Children splashing in their urine. I'm sorry. I'm not being charitable. But that's what it felt like I was witnessing as I sat at a conference table for two hours at a meeting of my local union's political action committee (PAC). People -- not everyone -- need to get their gun off; they need to hear themselves and they need to be heard. So discussion rather than staying on point will digress and then circle back and then digress again.

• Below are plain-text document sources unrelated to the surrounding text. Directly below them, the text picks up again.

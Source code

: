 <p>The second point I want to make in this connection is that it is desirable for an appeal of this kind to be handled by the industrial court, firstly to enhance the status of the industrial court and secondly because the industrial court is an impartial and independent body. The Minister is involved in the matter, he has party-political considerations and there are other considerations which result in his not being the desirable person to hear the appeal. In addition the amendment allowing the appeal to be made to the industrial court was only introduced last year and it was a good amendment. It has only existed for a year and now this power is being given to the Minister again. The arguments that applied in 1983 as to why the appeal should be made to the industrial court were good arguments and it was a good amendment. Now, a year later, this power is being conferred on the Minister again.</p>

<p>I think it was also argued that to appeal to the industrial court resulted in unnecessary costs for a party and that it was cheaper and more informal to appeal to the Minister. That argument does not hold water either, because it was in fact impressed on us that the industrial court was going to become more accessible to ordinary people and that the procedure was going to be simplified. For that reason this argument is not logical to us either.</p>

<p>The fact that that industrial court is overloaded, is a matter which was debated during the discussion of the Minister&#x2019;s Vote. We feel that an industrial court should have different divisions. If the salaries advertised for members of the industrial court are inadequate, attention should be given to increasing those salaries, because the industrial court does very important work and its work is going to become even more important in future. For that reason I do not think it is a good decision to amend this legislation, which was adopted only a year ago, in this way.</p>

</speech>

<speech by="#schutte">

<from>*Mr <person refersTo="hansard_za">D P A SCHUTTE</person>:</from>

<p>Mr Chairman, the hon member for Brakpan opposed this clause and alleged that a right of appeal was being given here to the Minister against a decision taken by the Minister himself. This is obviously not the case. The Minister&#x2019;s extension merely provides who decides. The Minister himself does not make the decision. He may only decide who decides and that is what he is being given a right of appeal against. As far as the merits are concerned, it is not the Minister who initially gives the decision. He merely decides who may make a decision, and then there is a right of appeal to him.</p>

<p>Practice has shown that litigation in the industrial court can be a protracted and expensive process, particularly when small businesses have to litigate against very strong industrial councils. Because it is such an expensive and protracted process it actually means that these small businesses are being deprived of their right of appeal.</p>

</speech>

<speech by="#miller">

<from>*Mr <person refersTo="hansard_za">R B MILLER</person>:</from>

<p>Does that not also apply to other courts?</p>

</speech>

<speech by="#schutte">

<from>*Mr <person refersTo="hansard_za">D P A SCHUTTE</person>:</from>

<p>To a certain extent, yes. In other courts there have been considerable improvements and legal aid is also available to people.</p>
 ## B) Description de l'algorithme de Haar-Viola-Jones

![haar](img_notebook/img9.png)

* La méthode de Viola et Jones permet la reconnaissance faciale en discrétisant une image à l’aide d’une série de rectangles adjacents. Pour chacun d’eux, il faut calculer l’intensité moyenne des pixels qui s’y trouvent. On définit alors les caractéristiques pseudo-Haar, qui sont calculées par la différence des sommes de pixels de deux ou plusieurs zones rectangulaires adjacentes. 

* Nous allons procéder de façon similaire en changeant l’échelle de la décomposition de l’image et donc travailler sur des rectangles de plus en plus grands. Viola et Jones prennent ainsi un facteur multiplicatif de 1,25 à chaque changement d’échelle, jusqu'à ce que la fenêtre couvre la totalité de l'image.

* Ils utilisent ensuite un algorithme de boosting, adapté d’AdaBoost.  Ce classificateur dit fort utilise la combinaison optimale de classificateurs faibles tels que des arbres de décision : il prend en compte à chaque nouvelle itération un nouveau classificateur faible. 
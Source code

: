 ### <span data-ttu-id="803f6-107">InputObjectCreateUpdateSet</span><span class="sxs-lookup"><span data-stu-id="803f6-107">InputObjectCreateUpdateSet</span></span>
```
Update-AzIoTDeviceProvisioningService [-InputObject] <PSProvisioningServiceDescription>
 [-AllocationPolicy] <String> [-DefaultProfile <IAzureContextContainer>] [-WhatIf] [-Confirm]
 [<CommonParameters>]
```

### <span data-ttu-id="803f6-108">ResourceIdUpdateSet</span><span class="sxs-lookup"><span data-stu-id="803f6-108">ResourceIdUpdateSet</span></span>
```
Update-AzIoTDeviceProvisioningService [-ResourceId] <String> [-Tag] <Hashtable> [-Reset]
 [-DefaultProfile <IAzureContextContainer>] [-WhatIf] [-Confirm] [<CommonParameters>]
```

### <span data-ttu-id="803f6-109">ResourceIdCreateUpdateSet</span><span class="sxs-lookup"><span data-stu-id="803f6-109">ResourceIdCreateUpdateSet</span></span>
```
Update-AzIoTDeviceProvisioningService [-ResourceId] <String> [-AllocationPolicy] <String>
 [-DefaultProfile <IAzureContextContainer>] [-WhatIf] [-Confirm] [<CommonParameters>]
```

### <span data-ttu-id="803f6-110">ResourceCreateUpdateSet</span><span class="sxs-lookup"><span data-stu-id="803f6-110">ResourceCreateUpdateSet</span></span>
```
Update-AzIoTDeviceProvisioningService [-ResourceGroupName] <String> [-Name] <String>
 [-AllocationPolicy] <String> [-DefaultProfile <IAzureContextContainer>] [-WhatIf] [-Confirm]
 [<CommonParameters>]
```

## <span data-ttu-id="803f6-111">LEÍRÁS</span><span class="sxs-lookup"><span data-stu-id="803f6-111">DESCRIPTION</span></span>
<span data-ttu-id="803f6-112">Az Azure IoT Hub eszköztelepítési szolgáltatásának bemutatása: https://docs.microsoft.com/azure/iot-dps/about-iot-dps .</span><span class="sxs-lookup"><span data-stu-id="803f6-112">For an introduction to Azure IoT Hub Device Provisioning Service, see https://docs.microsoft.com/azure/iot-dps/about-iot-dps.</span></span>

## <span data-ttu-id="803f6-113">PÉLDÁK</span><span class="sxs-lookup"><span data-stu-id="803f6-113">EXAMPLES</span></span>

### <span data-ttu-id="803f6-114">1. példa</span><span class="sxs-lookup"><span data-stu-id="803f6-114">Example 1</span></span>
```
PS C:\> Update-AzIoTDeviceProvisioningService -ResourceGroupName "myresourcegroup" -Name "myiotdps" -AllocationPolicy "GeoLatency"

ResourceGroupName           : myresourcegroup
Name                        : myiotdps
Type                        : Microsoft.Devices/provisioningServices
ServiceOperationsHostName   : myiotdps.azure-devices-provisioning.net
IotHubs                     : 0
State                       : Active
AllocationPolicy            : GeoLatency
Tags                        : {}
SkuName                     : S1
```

I've been active in my union off and on for over ten years. Back in my salad days of the millennium I was something of a small caliber politico active in a variety of causes with an assortment of groups. I was a union steward and briefly a central labor council delegate. But I burned out and pulled back. Then I changed unions and put in a nightmarish stint at a SEIU local before returning to the fold of the office employees international about a year-and-a-half later. I began commuting two-and-a-half hours a day on the bus working as a dispatcher for a commercial carpenters local at the same time I was wrapped up in a doomed relationship with a massage therapist. I couldn't spare a moment to volunteer, or so I thought.
After I parted company with my girlfriend I started to become active again. First, I devoted what turned out to be an inordinate amount of energy to make a modest correction in our local's out-of-work list. Next, along with a coworker ally, I set my sights on boosting PAC membership. It's a work in progress. Currently less than 2% of our local's members contribute to the PAC. Woeful. People are distracted, ignorant, while collective bargaining rights disappear in front of our eyes.
There is nothing to do but try harder no matter how discouraging it gets. Labor unions are precious no matter how imperfect; they are one of the great manifestations of Western rationality.